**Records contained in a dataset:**
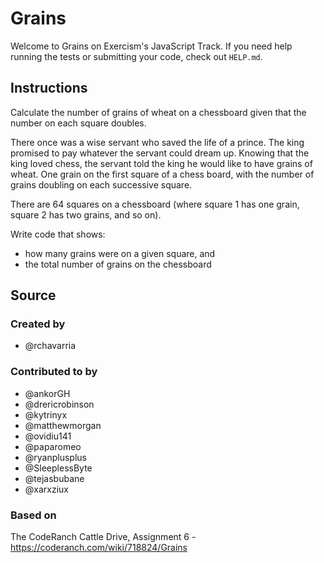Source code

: # Grains

Welcome to Grains on Exercism's JavaScript Track.
If you need help running the tests or submitting your code, check out `HELP.md`.

## Instructions

Calculate the number of grains of wheat on a chessboard given that the number on each square doubles.

There once was a wise servant who saved the life of a prince.
The king promised to pay whatever the servant could dream up.
Knowing that the king loved chess, the servant told the king he would like to have grains of wheat.
One grain on the first square of a chess board, with the number of grains doubling on each successive square.

There are 64 squares on a chessboard (where square 1 has one grain, square 2 has two grains, and so on).

Write code that shows:

- how many grains were on a given square, and
- the total number of grains on the chessboard

## Source

### Created by

- @rchavarria

### Contributed to by

- @ankorGH
- @drericrobinson
- @kytrinyx
- @matthewmorgan
- @ovidiu141
- @paparomeo
- @ryanplusplus
- @SleeplessByte
- @tejasbubane
- @xarxziux

### Based on

The CodeRanch Cattle Drive, Assignment 6 - https://coderanch.com/wiki/718824/Grains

**EXERCISE:** Copy every line of the data above in which the string "given" appears.

**SOLUTION TO THE EXERCISE:**
Calculate the number of grains of wheat on a chessboard given that the number on each square doubles.
- how many grains were on a given square, and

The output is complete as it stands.